A lot of performance work starts with the visible things: translucent VFX, expensive widgets, large materials, tick-heavy actors, or a pass that looks suspicious in GPU captures. Those are real costs. The quieter problem is the CPU waiting on memory because a hot loop keeps touching data in the wrong shape.
Cache behavior rarely announces itself with a clean label. It shows up as inconsistent spikes, a loop that scales badly with content count, or code that becomes fragile once the team adds enough real production data. The fix is not magic. It is mostly about making the data you touch every frame smaller, closer together, and easier for the CPU to predict. This is the kind of work that sits inside our optimisation and profiling support, especially when a project needs diagnosis before broad rewrites.
Start with the working set
A cache line is a small block of nearby memory moved into cache together. On many modern CPUs, that block is commonly 64 bytes. If a hot update only needs position and velocity, but those values live inside a large object filled with names, debug flags, soft references, editor-only data, and rarely used state, the CPU still has to drag unwanted bytes along for the ride.
In practice, this means the question is not only "how many objects are we updating?" It is also "how much irrelevant memory are we touching per object?" The gap between those two questions is where a lot of frame-time waste hides.
Hot data should be boring: compact, predictable, contiguous, and separated from the fields that only tooling, UI, debug, or one-off transitions need.
Separate hot state from cold state
For Unreal work, this often starts with a pass over structs that are updated every frame or many times per frame. If a system only needs transforms, velocities, IDs, and a small amount of status, those fields deserve a compact path. Everything else can usually sit behind an index, a handle, or a separate array that is only touched when the colder behavior runs.
struct FAgentHotState
{
FVector3f Position;
FVector3f Velocity;
int32 StateId;
uint8 bActive;
};
struct FAgentColdState
{
FString DebugName;
TArray<int32> InventoryIds;
TObjectPtr<UObject> PresentationAsset;
};The exact split depends on the system. The useful habit is to make the hot path explicit. Once that is visible, the team can decide whether a simple array of hot structs is enough, or whether a structure-of-arrays layout is worth the extra complexity for a heavier loop.
Prefer contiguous batches
Pointer chasing is expensive because each pointer can send the CPU somewhere else in memory. A linked list of small objects might look tidy from an ownership perspective, but it is rarely a good shape for work that has to run across thousands of items in a frame.
In Unreal, a plain TArray is often the first tool to reach for.

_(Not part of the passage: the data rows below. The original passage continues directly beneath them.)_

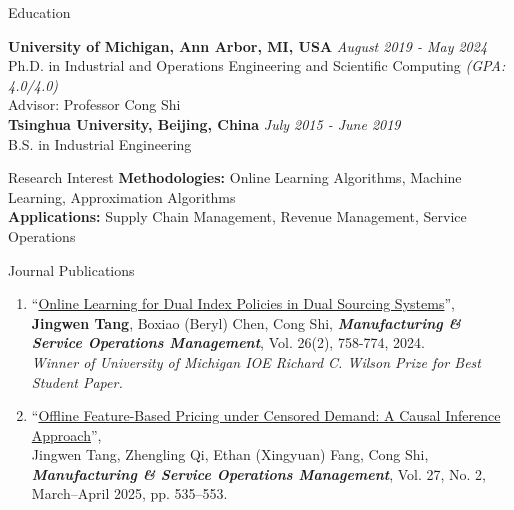 \documentclass{resume}
\begin{document}

\begin{rSection}{Education}

{\bf University of Michigan, Ann Arbor, MI, USA} \hfill {\em August 2019 - May 2024} 
\\ Ph.D. in Industrial and Operations Engineering and Scientific Computing \hfill{\em  (GPA: 4.0/4.0)}
\\Advisor: Professor Cong Shi \hfill
\\{\bf Tsinghua University, Beijing, China} \hfill {\em July 2015 - June 2019} 
\\ B.S. in Industrial Engineering
\end{rSection}

\begin{rSection}{Research Interest}
 {\bf Methodologies: } Online Learning Algorithms, Machine Learning, Approximation Algorithms\\
 {\bf Applications: } Supply Chain Management, Revenue Management, Service Operations
\end{rSection}


\begin{rSection}{Journal Publications}
\begin{enumerate}
    \item ``\href{https://pubsonline.informs.org/doi/10.1287/msom.2022.0323}{Online Learning for Dual Index Policies in Dual Sourcing Systems}'', \\ \textbf{Jingwen Tang}, Boxiao (Beryl) Chen, Cong Shi, \emph{\textbf{Manufacturing \& Service Operations Management}}, Vol. 26(2), 758-774, 2024. \\
    {\it Winner of University of Michigan IOE Richard C. Wilson Prize for Best Student Paper.}

  \item ``\href{https://pubsonline.informs.org/doi/10.1287/msom.2024.1061}{Offline Feature-Based Pricing under Censored Demand: A Causal Inference Approach}'', \\Jingwen Tang, Zhengling Qi, Ethan (Xingyuan) Fang, Cong Shi, \emph{\textbf{Manufacturing \& Service Operations Management}}, Vol. 27, No. 2, March–April 2025, pp. 535–553. 

\end{enumerate}
\end{rSection}
\end{document}
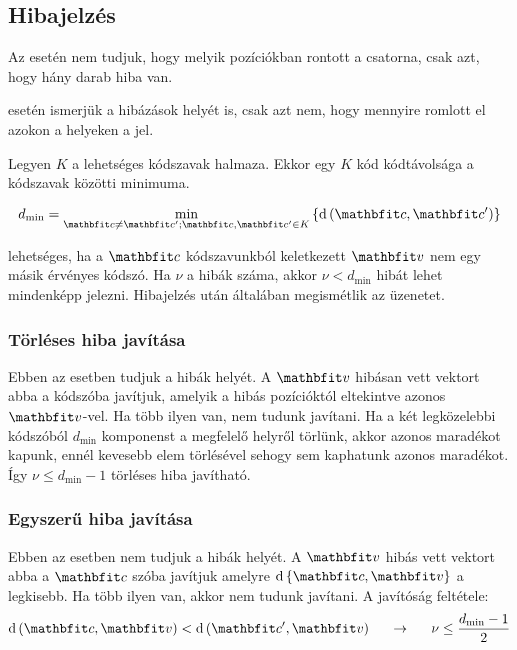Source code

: \documentclass[../main.tex]{subfiles}
\begin{document}
\subsection{Hibajelzés}

Az  esetén nem tudjuk, hogy melyik pozíciókban rontott
a csatorna, csak azt, hogy hány darab hiba van.

 esetén ismerjük a hibázások helyét is, csak azt nem,
hogy mennyire romlott el azokon a helyeken a jel.

Legyen $K$ a lehetséges kódszavak halmaza. Ekkor egy $K$ kód kódtávolsága
a kódszavak közötti  minimuma.

\[
  d_\mathrm{{min}} = \min_{
    \rvec{c} \neq \rvec{c'};\rvec{c}, \rvec{c'} \in K
  } \left\{ \dist \left( \rvec{c}, \rvec{c'} \right) \right\}
\]

 lehetséges, ha a $\rvec{c}$ kódszavunkból
keletkezett $\rvec{v}$ nem egy másik érvényes kódszó. Ha $\nu$
a hibák száma, akkor $\nu < d_\mathrm{min}$ hibát lehet mindenképp
jelezni. Hibajelzés után általában megismétlik az üzenetet.

\subsubsection*{Törléses hiba javítása}

Ebben az esetben tudjuk a hibák helyét.
A $\rvec{v}$ hibásan vett vektort abba a kódszóba javítjuk,
amelyik a hibás pozícióktól eltekintve azonos $\rvec{v}$-vel.
Ha több ilyen van, nem tudunk javítani.
Ha a két legközelebbi kódszóból $d_\mathrm{min}$ komponenst
a megfelelő helyről törlünk, akkor azonos maradékot kapunk,
ennél kevesebb elem törlésével sehogy sem kaphatunk azonos
maradékot. Így $\nu \leq d_\mathrm{min} - 1$ törléses hiba javítható.

\subsubsection*{Egyszerű hiba javítása}

Ebben az esetben nem tudjuk a hibák helyét.
A $\rvec{v}$ hibás vett vektort abba a $\rvec{c}$
szóba javítjuk amelyre $\mathrm{d} \left\{
  \rvec{c}, \rvec{v}
  \right\}$ a legkisebb. Ha több ilyen van,
akkor nem tudunk javítani. A javítóság feltétele:
\begin{equation*}
  \mathrm{d} \left( \rvec{c}, \rvec{v} \right)
  < \mathrm{d} \left( \rvec{c'}, \rvec{v} \right)
  \hspace*{1.5em} \rightarrow \hspace*{1.5em}
  \nu \leq \frac{d_\mathrm{min} - 1}{2}
\end{equation*}
\end{document}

Reserve capacity when
counts are predictable, compact data when deletion patterns leave holes, and process homogeneous work
in batches instead of bouncing between unrelated systems per entity.

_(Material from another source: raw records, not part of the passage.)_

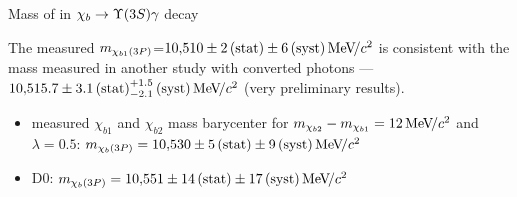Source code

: \begin{frame}{Mass of \chiboneThreeP in $\chib \to \Y3S \gamma$ decay}

The measured
$m_{\chi_{b 1}(3P)}$=\textcolor{red}{$10{,}510\pm2\mathrm{\,(stat)}\pm6\mathrm{\,(syst)}{\mathrm{\,Me\kern -0.1em V\!/}c^2}$} is
consistent with the mass measured in another study with converted photons ---
\textcolor{blue}{$10{,}515.7\pm3.1\mathrm{\,(stat)}^{+1.5}_{-2.1}\mathrm{\,(syst)}{\mathrm{\,Me\kern -0.1em V\!/}c^2}$} (very
preliminary results).

\begin{itemize}
\item \atlas measured $\chi_{b1}$ and $\chi_{b2}$  mass barycenter for $m_{\chi_{b2}} - m_{\chi_{b1}}=12{\mathrm{\,Me\kern -0.1em V\!/}c^2}$ and $\lambda=0.5$:
\textcolor{blue}{$m_{\chi_{b}(3P)} = 10{,}530\pm5\mathrm{\,(stat)}\pm9\mathrm{\,(syst)}{\mathrm{\,Me\kern -0.1em V\!/}c^2}$}
\item D0: \textcolor{blue}{$m_{\chi_{b}(3P)} = 10{,}551\pm14\mathrm{\,(stat)}\pm17\mathrm{\,(syst)}{\mathrm{\,Me\kern -0.1em V\!/}c^2}$}
\end{itemize}
\end{frame}
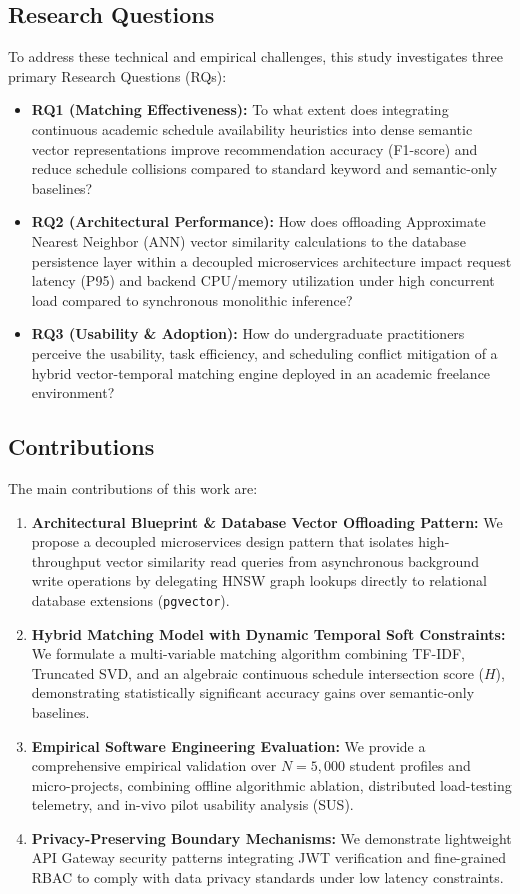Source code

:\documentclass[a4paper,fleqn]{cas-dc}
\begin{document}
\subsection{Research Questions}
To address these technical and empirical challenges, this study investigates three primary Research Questions (RQs):
\begin{itemize}
    \item \textbf{RQ1 (Matching Effectiveness):} To what extent does integrating continuous academic schedule availability heuristics into dense semantic vector representations improve recommendation accuracy (F1-score) and reduce schedule collisions compared to standard keyword and semantic-only baselines?
    \item \textbf{RQ2 (Architectural Performance):} How does offloading Approximate Nearest Neighbor (ANN) vector similarity calculations to the database persistence layer within a decoupled microservices architecture impact request latency (P95) and backend CPU/memory utilization under high concurrent load compared to synchronous monolithic inference?
    \item \textbf{RQ3 (Usability \& Adoption):} How do undergraduate practitioners perceive the usability, task efficiency, and scheduling conflict mitigation of a hybrid vector-temporal matching engine deployed in an academic freelance environment?
\end{itemize}

\subsection{Contributions}
The main contributions of this work are:
\begin{enumerate}
    \item \textbf{Architectural Blueprint \& Database Vector Offloading Pattern:} We propose a decoupled microservices design pattern that isolates high-throughput vector similarity read queries from asynchronous background write operations by delegating HNSW graph lookups directly to relational database extensions (\texttt{pgvector}).
    \item \textbf{Hybrid Matching Model with Dynamic Temporal Soft Constraints:} We formulate a multi-variable matching algorithm combining TF-IDF, Truncated SVD, and an algebraic continuous schedule intersection score ($H$), demonstrating statistically significant accuracy gains over semantic-only baselines.
    \item \textbf{Empirical Software Engineering Evaluation:} We provide a comprehensive empirical validation over $N = 5,000$ student profiles and micro-projects, combining offline algorithmic ablation, distributed load-testing telemetry, and in-vivo pilot usability analysis (SUS).
    \item \textbf{Privacy-Preserving Boundary Mechanisms:} We demonstrate lightweight API Gateway security patterns integrating JWT verification and fine-grained RBAC to comply with data privacy standards \cite{ley29733} under low latency constraints.
\end{enumerate}
\end{document}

Measure the change, not the theory
Cache-friendly code can still be wrong code if it makes the system harder to maintain without moving the real bottleneck. Before reshaping data, capture the problem. After reshaping data, capture it again. Look for lower frame variance, better scaling as content count rises, and fewer unexpected spikes in the loop you changed. For wider production context, this usually connects back to technical art support rather than a standalone optimisation pass.
The goal is not to rewrite every system into a benchmark. The goal is to recognize which loops are truly hot and give those loops a data layout that matches how the hardware wants to read memory.
A quick review checklist
- Is the per-frame data compact enough to understand at a glance?
- Are hot fields separated from debug, UI, editor, and rare transition data?
- Can the loop process a contiguous array instead of following scattered pointers?
- Has capacity been reserved for arrays that grow predictably?
- Did profiling confirm the change helped the actual frame-time problem?